[Task instructions] Your answer must be every record below, written out exactly as it appears.

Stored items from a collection
=== Begin Enclosure ===

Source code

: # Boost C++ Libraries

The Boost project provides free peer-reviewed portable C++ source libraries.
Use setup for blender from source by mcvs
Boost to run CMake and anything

=== End Enclosure ===

[Final answer]
Source code

: # Boost C++ Libraries

The Boost project provides free peer-reviewed portable C++ source libraries.
Use setup for blender from source by mcvs
Boost to run CMake and anything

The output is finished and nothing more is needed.